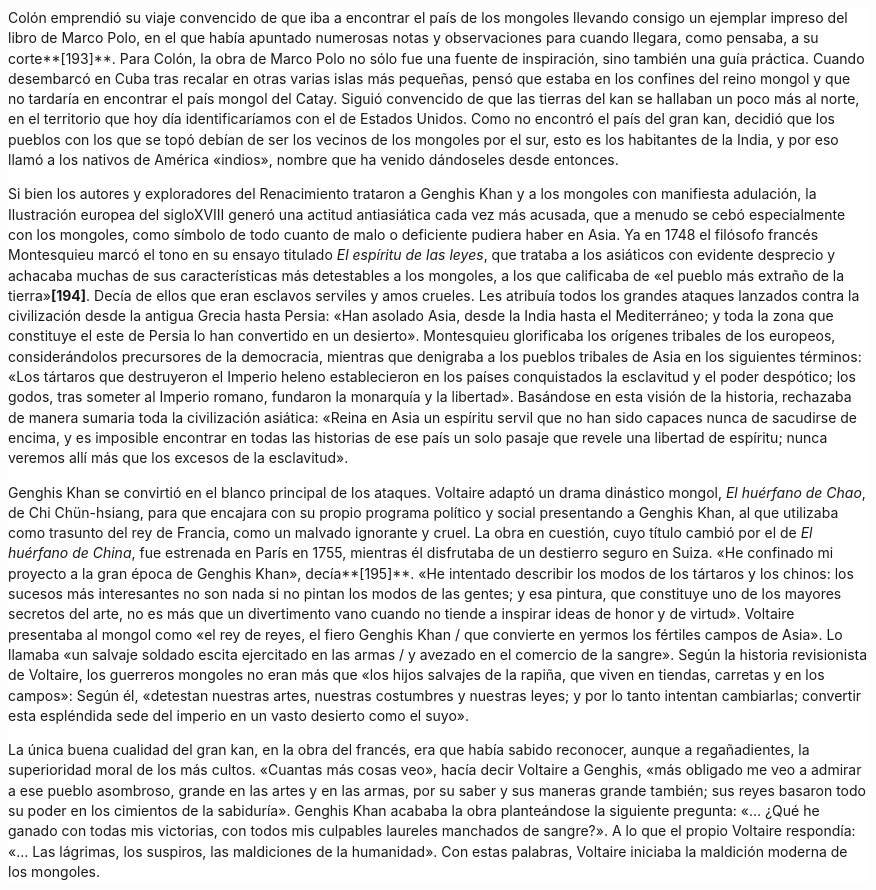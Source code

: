 Colón emprendió su viaje convencido de que iba a encontrar el país de los mongoles llevando consigo un ejemplar impreso del libro de Marco Polo, en el que había apuntado numerosas notas y observaciones para cuando llegara, como pensaba, a su corte**\[193\]**. Para Colón, la obra de Marco Polo no sólo fue una fuente de inspiración, sino también una guía práctica. Cuando desembarcó en Cuba tras recalar en otras varias islas más pequeñas, pensó que estaba en los confines del reino mongol y que no tardaría en encontrar el país mongol del Catay. Siguió convencido de que las tierras del kan se hallaban un poco más al norte, en el territorio que hoy día identificaríamos con el de Estados Unidos. Como no encontró el país del gran kan, decidió que los pueblos con los que se topó debían de ser los vecinos de los mongoles por el sur, esto es los habitantes de la India, y por eso llamó a los nativos de América «indios», nombre que ha venido dándoseles desde entonces.

Si bien los autores y exploradores del Renacimiento trataron a Genghis Khan y a los mongoles con manifiesta adulación, la Ilustración europea del sigloXVIII generó una actitud antiasiática cada vez más acusada, que a menudo se cebó especialmente con los mongoles, como símbolo de todo cuanto de malo o deficiente pudiera haber en Asia. Ya en 1748 el filósofo francés Montesquieu marcó el tono en su ensayo titulado *El espíritu de las leyes*, que trataba a los asiáticos con evidente desprecio y achacaba muchas de sus características más detestables a los mongoles, a los que calificaba de «el pueblo más extraño de la tierra»**\[194\]**. Decía de ellos que eran esclavos serviles y amos crueles. Les atribuía todos los grandes ataques lanzados contra la civilización desde la antigua Grecia hasta Persia: «Han asolado Asia, desde la India hasta el Mediterráneo; y toda la zona que constituye el este de Persia lo han convertido en un desierto». Montesquieu glorificaba los orígenes tribales de los europeos, considerándolos precursores de la democracia, mientras que denigraba a los pueblos tribales de Asia en los siguientes términos: «Los tártaros que destruyeron el Imperio heleno establecieron en los países conquistados la esclavitud y el poder despótico; los godos, tras someter al Imperio romano, fundaron la monarquía y la libertad». Basándose en esta visión de la historia, rechazaba de manera sumaria toda la civilización asiática: «Reina en Asia un espíritu servil que no han sido capaces nunca de sacudirse de encima, y es imposible encontrar en todas las historias de ese país un solo pasaje que revele una libertad de espíritu; nunca veremos allí más que los excesos de la esclavitud».

Genghis Khan se convirtió en el blanco principal de los ataques. Voltaire adaptó un drama dinástico mongol, *El huérfano de Chao*, de Chi Chün-hsiang, para que encajara con su propio programa político y social presentando a Genghis Khan, al que utilizaba como trasunto del rey de Francia, como un malvado ignorante y cruel. La obra en cuestión, cuyo título cambió por el de *El huérfano de China*, fue estrenada en París en 1755, mientras él disfrutaba de un destierro seguro en Suiza. «He confinado mi proyecto a la gran época de Genghis Khan», decía**\[195\]**. «He intentado describir los modos de los tártaros y los chinos: los sucesos más interesantes no son nada si no pintan los modos de las gentes; y esa pintura, que constituye uno de los mayores secretos del arte, no es más que un divertimento vano cuando no tiende a inspirar ideas de honor y de virtud». Voltaire presentaba al mongol como «el rey de reyes, el fiero Genghis Khan / que convierte en yermos los fértiles campos de Asia». Lo llamaba «un salvaje soldado escita ejercitado en las armas / y avezado en el comercio de la sangre». Según la historia revisionista de Voltaire, los guerreros mongoles no eran más que «los hijos salvajes de la rapiña, que viven en tiendas, carretas y en los campos»: Según él, «detestan nuestras artes, nuestras costumbres y nuestras leyes; y por lo tanto intentan cambiarlas; convertir esta espléndida sede del imperio en un vasto desierto como el suyo».

La única buena cualidad del gran kan, en la obra del francés, era que había sabido reconocer, aunque a regañadientes, la superioridad moral de los más cultos. «Cuantas más cosas veo», hacía decir Voltaire a Genghis, «más obligado me veo a admirar a ese pueblo asombroso, grande en las artes y en las armas, por su saber y sus maneras grande también; sus reyes basaron todo su poder en los cimientos de la sabiduría». Genghis Khan acababa la obra planteándose la siguiente pregunta: «… ¿Qué he ganado con todas mis victorias, con todos mis culpables laureles manchados de sangre?». A lo que el propio Voltaire respondía: «… Las lágrimas, los suspiros, las maldiciones de la humanidad». Con estas palabras, Voltaire iniciaba la maldición moderna de los mongoles.
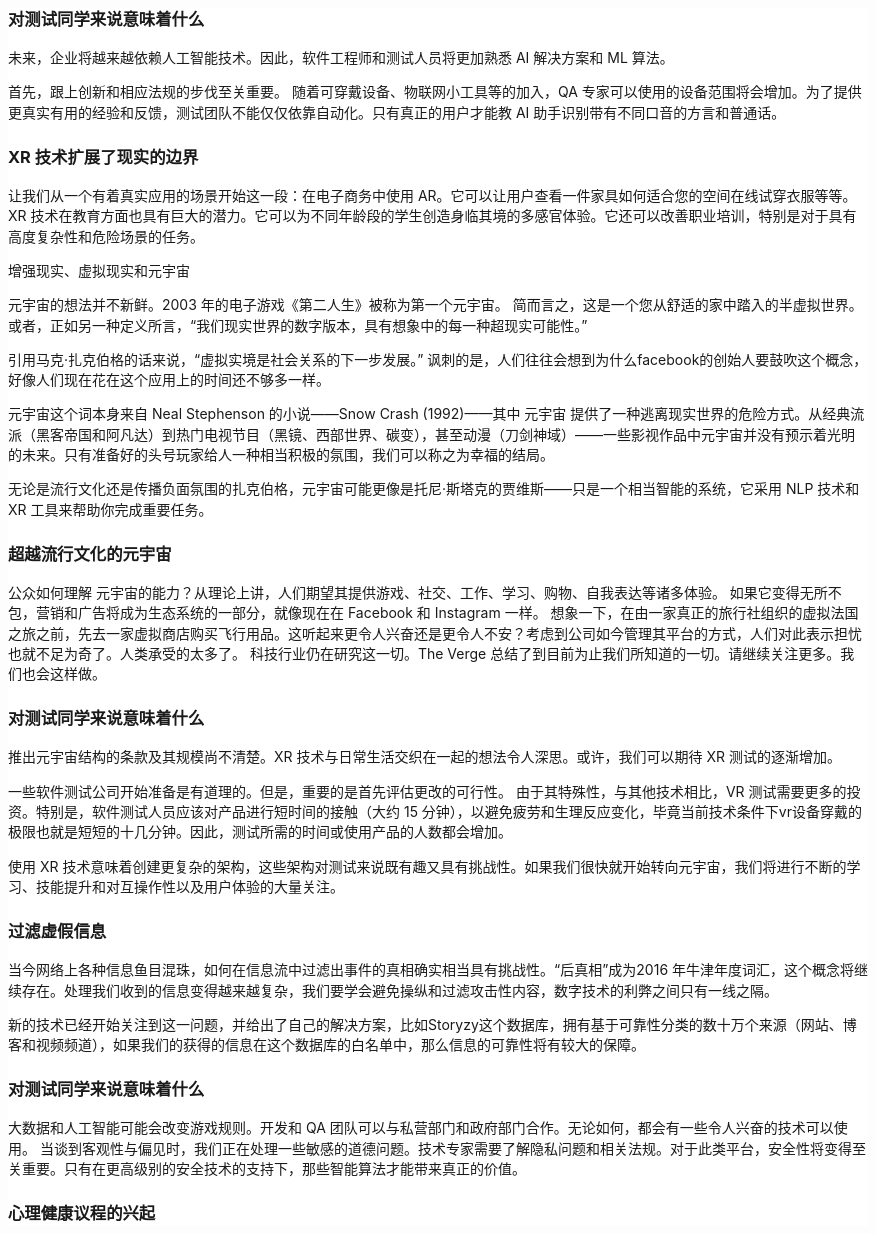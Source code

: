 ### 对测试同学来说意味着什么

未来，企业将越来越依赖人工智能技术。因此，软件工程师和测试人员将更加熟悉 AI 解决方案和 ML 算法。

首先，跟上创新和相应法规的步伐至关重要。 随着可穿戴设备、物联网小工具等的加入，QA 专家可以使用的设备范围将会增加。为了提供更真实有用的经验和反馈，测试团队不能仅仅依靠自动化。只有真正的用户才能教 AI 助手识别带有不同口音的方言和普通话。

### XR 技术扩展了现实的边界

让我们从一个有着真实应用的场景开始这一段：在电子商务中使用 AR。它可以让用户查看一件家具如何适合您的空间在线试穿衣服等等。 XR 技术在教育方面也具有巨大的潜力。它可以为不同年龄段的学生创造身临其境的多感官体验。它还可以改善职业培训，特别是对于具有高度复杂性和危险场景的任务。

增强现实、虚拟现实和元宇宙

元宇宙的想法并不新鲜。2003 年的电子游戏《第二人生》被称为第一个元宇宙。 简而言之，这是一个您从舒适的家中踏入的半虚拟世界。或者，正如另一种定义所言，“我们现实世界的数字版本，具有想象中的每一种超现实可能性。”

 引用马克·扎克伯格的话来说，“虚拟实境是社会关系的下一步发展。” 讽刺的是，人们往往会想到为什么facebook的创始人要鼓吹这个概念，好像人们现在花在这个应用上的时间还不够多一样。

元宇宙这个词本身来自 Neal Stephenson 的小说——Snow Crash (1992)——其中 元宇宙 提供了一种逃离现实世界的危险方式。从经典流派（黑客帝国和阿凡达）到热门电视节目（黑镜、西部世界、碳变），甚至动漫（刀剑神域）——一些影视作品中元宇宙并没有预示着光明的未来。只有准备好的头号玩家给人一种相当积极的氛围，我们可以称之为幸福的结局。 

无论是流行文化还是传播负面氛围的扎克伯格，元宇宙可能更像是托尼·斯塔克的贾维斯——只是一个相当智能的系统，它采用 NLP 技术和 XR 工具来帮助你完成重要任务。

### 超越流行文化的元宇宙

公众如何理解 元宇宙的能力？从理论上讲，人们期望其提供游戏、社交、工作、学习、购物、自我表达等诸多体验。
如果它变得无所不包，营销和广告将成为生态系统的一部分，就像现在在 Facebook 和 Instagram 一样。
想象一下，在由一家真正的旅行社组织的虚拟法国之旅之前，先去一家虚拟商店购买飞行用品。这听起来更令人兴奋还是更令人不安？考虑到公司如今管理其平台的方式，人们对此表示担忧也就不足为奇了。人类承受的太多了。
科技行业仍在研究这一切。The Verge 总结了到目前为止我们所知道的一切。请继续关注更多。我们也会这样做。

### 对测试同学来说意味着什么

推出元宇宙结构的条款及其规模尚不清楚。XR 技术与日常生活交织在一起的想法令人深思。或许，我们可以期待 XR 测试的逐渐增加。

一些软件测试公司开始准备是有道理的。但是，重要的是首先评估更改的可行性。 由于其特殊性，与其他技术相比，VR 测试需要更多的投资。特别是，软件测试人员应该对产品进行短时间的接触（大约 15 分钟），以避免疲劳和生理反应变化，毕竟当前技术条件下vr设备穿戴的极限也就是短短的十几分钟。因此，测试所需的时间或使用产品的人数都会增加。 

使用 XR 技术意味着创建更复杂的架构，这些架构对测试来说既有趣又具有挑战性。如果我们很快就开始转向元宇宙，我们将进行不断的学习、技能提升和对互操作性以及用户体验的大量关注。

### 过滤虚假信息

当今网络上各种信息鱼目混珠，如何在信息流中过滤出事件的真相确实相当具有挑战性。“后真相”成为2016 年牛津年度词汇，这个概念将继续存在。处理我们收到的信息变得越来越复杂，我们要学会避免操纵和过滤攻击性内容，数字技术的利弊之间只有一线之隔。

新的技术已经开始关注到这一问题，并给出了自己的解决方案，比如Storyzy这个数据库，拥有基于可靠性分类的数十万个来源（网站、博客和视频频道），如果我们的获得的信息在这个数据库的白名单中，那么信息的可靠性将有较大的保障。

### 对测试同学来说意味着什么

大数据和人工智能可能会改变游戏规则。开发和 QA 团队可以与私营部门和政府部门合作。无论如何，都会有一些令人兴奋的技术可以使用。
当谈到客观性与偏见时，我们正在处理一些敏感的道德问题。技术专家需要了解隐私问题和相关法规。对于此类平台，安全性将变得至关重要。只有在更高级别的安全技术的支持下，那些智能算法才能带来真正的价值。

### 心理健康议程的兴起
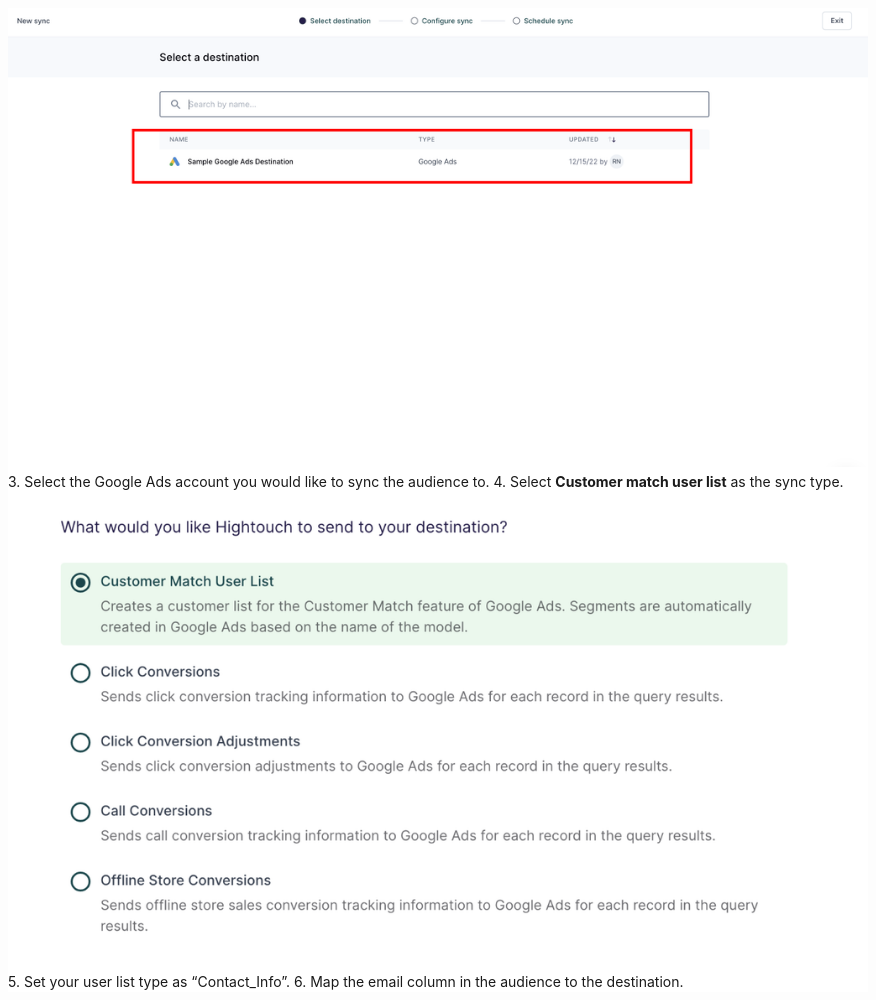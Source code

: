 ![Select Google destination](assets/create-sync-step-2.png)
3. Select the Google Ads account you would like to sync the audience to.
4. Select **Customer match user list** as the sync type.
![Customer match user list](assets/create-sync-step-4.png)
5. Set your user list type as “Contact_Info”.
6. Map the email column in the audience to the destination.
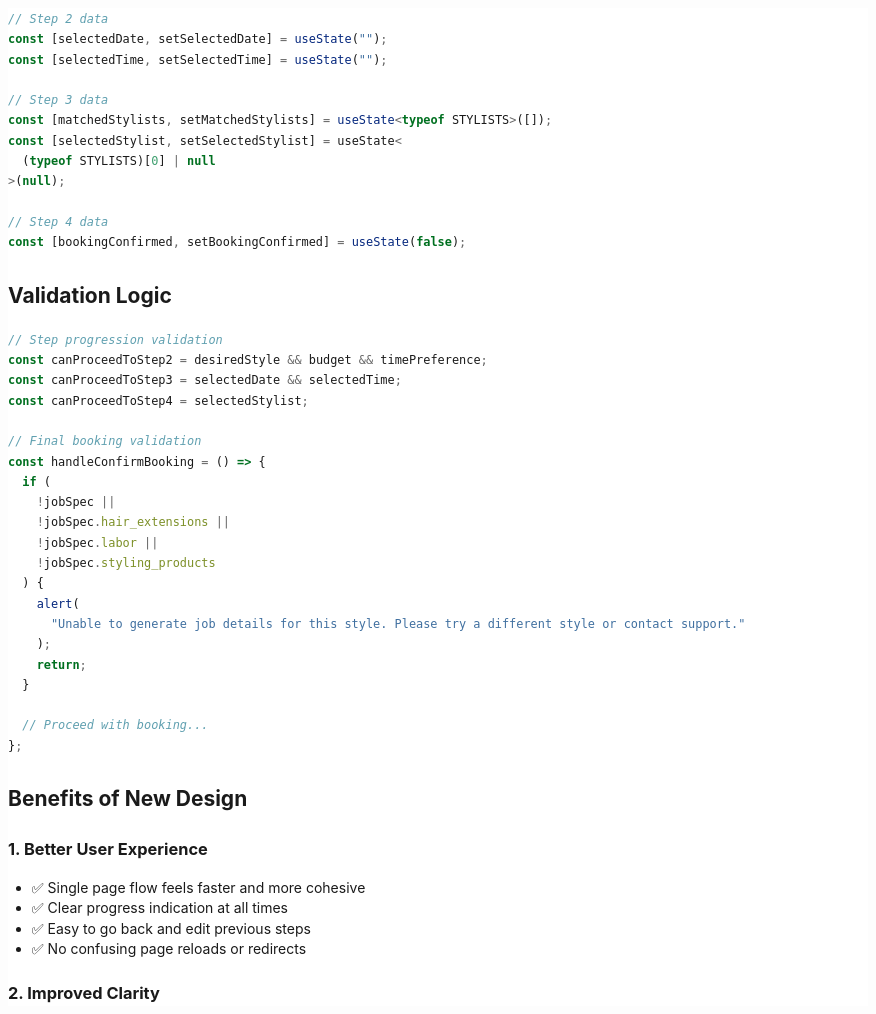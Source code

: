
 ```typescript
// Step 2 data
const [selectedDate, setSelectedDate] = useState("");
const [selectedTime, setSelectedTime] = useState("");

// Step 3 data
const [matchedStylists, setMatchedStylists] = useState<typeof STYLISTS>([]);
const [selectedStylist, setSelectedStylist] = useState<
  (typeof STYLISTS)[0] | null
>(null);

// Step 4 data
const [bookingConfirmed, setBookingConfirmed] = useState(false);
```

## Validation Logic

```typescript
// Step progression validation
const canProceedToStep2 = desiredStyle && budget && timePreference;
const canProceedToStep3 = selectedDate && selectedTime;
const canProceedToStep4 = selectedStylist;

// Final booking validation
const handleConfirmBooking = () => {
  if (
    !jobSpec ||
    !jobSpec.hair_extensions ||
    !jobSpec.labor ||
    !jobSpec.styling_products
  ) {
    alert(
      "Unable to generate job details for this style. Please try a different style or contact support."
    );
    return;
  }

  // Proceed with booking...
};
```

## Benefits of New Design

### 1. **Better User Experience**

- ✅ Single page flow feels faster and more cohesive
- ✅ Clear progress indication at all times
- ✅ Easy to go back and edit previous steps
- ✅ No confusing page reloads or redirects

### 2. **Improved Clarity**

########

• _ABOUT THIS EXERCISE_: Check each line of the records for the word "selectedStylist", and show the lines that contain it.

• _SOLUTION FOR THIS EXERCISE_:
const [selectedStylist, setSelectedStylist] = useState<
const canProceedToStep4 = selectedStylist;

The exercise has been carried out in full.